Shadow systems, decomposability and isotropic constants
Christian Kipp
TL;DR
This work analyzes local maximizers of the isotropic constant $L_K$ in high dimensions through Minkowski and RS-type decomposability. By developing a second-derivative framework for isotropic variations and introducing shadow systems and generalized RS-movements, it proves that the polar body $K^\circ$ of any local maximizer has bounded decomposability, namely $\dim \mathcal{S}(K^\circ) \le \frac{n^2+3n}{2}$, linking extremality to rigidity. The paper also explores the polytopal case via facewise affine structures and connects to affine rigidity, and it shows symmetry-based refinements that tighten the bound in several natural classes.

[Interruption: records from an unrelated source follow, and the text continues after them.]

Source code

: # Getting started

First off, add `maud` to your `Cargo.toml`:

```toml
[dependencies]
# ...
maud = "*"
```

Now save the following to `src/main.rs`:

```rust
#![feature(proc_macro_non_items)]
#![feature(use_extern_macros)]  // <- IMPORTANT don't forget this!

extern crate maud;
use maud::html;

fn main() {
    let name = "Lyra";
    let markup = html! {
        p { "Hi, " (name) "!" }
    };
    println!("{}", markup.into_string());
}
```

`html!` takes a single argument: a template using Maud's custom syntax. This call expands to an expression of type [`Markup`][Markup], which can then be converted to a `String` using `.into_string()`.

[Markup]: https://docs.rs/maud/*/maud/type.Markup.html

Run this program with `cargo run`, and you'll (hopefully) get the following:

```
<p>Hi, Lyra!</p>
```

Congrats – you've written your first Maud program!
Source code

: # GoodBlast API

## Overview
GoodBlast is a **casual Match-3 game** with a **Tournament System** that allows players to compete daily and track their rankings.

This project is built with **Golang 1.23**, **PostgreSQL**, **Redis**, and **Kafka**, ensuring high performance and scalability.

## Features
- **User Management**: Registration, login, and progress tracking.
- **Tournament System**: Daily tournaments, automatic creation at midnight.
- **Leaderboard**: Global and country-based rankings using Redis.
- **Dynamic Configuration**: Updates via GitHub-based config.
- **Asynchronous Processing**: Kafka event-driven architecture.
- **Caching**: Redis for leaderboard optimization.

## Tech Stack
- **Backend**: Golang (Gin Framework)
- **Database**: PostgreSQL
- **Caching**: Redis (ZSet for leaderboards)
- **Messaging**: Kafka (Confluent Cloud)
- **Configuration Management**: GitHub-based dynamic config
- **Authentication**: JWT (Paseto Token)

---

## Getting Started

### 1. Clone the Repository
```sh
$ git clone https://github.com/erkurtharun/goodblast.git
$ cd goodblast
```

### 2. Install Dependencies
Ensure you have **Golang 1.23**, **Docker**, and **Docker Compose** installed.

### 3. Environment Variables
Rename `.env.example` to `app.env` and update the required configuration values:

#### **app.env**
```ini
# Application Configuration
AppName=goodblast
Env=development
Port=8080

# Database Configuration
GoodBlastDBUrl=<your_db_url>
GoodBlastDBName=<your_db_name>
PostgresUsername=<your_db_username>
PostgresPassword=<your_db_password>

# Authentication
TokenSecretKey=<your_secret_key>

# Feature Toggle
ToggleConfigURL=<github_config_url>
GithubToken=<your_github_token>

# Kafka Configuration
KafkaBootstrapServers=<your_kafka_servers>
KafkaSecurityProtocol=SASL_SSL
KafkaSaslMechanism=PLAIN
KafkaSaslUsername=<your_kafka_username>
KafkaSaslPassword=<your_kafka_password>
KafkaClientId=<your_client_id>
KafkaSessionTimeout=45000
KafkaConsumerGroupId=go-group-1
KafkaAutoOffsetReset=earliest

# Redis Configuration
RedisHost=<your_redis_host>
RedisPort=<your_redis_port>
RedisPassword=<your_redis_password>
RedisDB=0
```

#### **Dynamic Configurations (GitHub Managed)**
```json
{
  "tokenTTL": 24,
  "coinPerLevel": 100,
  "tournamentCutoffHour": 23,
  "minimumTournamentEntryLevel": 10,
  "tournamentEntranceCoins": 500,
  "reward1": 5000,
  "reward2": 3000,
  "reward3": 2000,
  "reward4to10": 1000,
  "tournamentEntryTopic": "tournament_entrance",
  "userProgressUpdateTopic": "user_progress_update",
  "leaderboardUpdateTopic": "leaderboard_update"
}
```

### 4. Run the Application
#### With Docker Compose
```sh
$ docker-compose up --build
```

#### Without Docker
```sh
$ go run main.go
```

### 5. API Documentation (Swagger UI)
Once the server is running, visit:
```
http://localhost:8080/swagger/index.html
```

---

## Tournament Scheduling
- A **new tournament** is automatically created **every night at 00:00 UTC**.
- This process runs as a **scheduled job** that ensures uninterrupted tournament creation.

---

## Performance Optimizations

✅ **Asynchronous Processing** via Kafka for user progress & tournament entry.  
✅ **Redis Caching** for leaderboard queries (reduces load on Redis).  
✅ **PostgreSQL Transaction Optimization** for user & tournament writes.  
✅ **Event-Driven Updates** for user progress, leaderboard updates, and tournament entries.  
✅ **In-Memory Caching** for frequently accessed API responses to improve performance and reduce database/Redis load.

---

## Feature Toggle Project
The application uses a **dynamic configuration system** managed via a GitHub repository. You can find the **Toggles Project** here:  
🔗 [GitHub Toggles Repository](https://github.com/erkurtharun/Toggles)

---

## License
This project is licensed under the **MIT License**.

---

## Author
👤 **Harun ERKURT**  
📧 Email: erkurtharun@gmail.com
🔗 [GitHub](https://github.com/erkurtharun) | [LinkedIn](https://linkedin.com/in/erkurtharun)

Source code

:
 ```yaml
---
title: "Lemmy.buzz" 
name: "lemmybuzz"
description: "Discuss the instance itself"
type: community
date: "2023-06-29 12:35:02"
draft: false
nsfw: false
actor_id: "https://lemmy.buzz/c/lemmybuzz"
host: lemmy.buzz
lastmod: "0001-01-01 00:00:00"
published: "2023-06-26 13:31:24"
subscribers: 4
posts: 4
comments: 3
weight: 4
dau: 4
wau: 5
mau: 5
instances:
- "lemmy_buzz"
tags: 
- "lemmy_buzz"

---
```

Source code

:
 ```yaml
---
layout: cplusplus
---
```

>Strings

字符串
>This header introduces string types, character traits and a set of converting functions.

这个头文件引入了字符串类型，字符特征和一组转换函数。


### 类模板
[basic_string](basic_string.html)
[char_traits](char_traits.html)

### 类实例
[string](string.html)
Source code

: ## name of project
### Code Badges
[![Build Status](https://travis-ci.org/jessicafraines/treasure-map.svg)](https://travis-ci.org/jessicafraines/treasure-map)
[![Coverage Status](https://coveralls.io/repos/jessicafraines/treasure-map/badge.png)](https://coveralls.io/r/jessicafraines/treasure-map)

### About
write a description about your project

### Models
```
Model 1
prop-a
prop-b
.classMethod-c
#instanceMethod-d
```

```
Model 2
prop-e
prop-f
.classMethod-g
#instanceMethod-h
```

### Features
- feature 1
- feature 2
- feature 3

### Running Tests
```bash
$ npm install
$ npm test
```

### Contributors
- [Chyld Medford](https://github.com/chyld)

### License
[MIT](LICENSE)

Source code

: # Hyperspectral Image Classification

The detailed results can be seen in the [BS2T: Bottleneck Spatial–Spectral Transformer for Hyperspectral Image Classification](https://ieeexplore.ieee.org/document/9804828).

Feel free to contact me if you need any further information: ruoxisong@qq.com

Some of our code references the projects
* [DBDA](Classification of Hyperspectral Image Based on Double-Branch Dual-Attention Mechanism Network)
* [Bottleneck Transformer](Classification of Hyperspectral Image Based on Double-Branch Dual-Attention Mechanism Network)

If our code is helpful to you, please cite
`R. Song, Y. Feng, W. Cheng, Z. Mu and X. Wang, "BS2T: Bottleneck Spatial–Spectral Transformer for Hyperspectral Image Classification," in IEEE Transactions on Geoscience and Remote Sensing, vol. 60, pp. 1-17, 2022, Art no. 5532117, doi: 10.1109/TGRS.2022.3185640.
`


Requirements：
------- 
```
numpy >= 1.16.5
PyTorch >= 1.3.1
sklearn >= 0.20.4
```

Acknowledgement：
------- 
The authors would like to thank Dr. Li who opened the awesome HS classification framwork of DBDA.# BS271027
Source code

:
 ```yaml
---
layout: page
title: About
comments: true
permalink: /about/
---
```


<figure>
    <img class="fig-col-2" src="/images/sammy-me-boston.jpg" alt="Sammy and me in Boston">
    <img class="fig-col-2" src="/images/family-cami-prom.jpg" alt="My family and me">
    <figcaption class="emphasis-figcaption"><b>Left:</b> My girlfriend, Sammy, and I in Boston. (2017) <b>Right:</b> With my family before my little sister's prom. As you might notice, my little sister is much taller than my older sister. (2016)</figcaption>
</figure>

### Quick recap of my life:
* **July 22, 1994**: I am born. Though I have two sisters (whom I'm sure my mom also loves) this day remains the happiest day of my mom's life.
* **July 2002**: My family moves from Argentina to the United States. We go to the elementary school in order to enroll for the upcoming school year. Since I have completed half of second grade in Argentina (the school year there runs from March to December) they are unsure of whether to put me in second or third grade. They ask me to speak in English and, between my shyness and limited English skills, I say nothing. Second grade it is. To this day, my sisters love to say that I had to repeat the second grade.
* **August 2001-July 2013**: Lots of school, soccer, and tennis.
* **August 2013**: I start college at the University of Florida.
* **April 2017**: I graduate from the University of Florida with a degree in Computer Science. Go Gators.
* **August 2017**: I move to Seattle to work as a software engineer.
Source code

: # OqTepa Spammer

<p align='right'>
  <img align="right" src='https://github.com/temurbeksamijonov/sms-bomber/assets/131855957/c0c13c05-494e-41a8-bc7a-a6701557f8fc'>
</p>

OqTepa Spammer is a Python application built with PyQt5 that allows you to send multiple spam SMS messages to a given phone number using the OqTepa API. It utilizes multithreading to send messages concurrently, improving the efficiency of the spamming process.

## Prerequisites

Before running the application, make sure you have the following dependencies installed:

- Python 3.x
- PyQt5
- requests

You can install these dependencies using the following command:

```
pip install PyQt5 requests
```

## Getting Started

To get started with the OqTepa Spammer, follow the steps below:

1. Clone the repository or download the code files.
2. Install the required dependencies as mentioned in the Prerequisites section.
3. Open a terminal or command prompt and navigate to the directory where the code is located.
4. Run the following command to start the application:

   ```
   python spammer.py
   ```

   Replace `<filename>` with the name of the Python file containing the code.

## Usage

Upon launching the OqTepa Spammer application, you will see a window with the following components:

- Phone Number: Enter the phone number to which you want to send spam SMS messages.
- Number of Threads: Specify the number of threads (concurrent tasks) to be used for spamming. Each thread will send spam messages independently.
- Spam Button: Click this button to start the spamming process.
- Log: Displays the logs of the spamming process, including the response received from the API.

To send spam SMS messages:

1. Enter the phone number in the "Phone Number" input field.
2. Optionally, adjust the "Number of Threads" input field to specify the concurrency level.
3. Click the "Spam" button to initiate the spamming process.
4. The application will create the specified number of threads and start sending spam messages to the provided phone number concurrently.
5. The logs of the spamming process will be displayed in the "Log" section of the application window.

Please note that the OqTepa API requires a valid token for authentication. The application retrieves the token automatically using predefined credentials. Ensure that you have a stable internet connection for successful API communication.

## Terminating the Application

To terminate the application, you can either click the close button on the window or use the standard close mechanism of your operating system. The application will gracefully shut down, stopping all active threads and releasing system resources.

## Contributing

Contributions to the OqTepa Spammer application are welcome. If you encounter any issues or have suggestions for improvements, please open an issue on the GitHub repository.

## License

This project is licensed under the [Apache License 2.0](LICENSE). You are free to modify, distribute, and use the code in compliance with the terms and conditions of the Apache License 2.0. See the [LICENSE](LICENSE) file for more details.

These results illuminate how rigidity, symmetry, and combinatorial structure constrain extremizers of $L_K$ and open avenues for sharpening the bound or studying Minkowski decomposability directly. Overall, the work clarifies structural constraints on local maximizers of the isotropic constant and lays groundwork for deeper decomposability analyses in convex geometry.
Abstract
We study necessary conditions for local maximizers of the isotropic constant that are related to notions of decomposability. Our main result asserts that the polar body of a local maximizer of the isotropic constant can only have few Minkowski summands; more precisely, its dimension of decomposability is at most $\frac12(n^2+3n)$. Using a similar proof strategy, a result by Campi, Colesanti and Gronchi concerning RS-decomposability is extended to a larger class of shadow systems. We discuss the polytopal case, which turns out to have connections to (affine) rigidity theory, and investigate how the bound on the maximal number of irredundant summands can be improved if we restrict our attention to convex bodies with certain symmetries.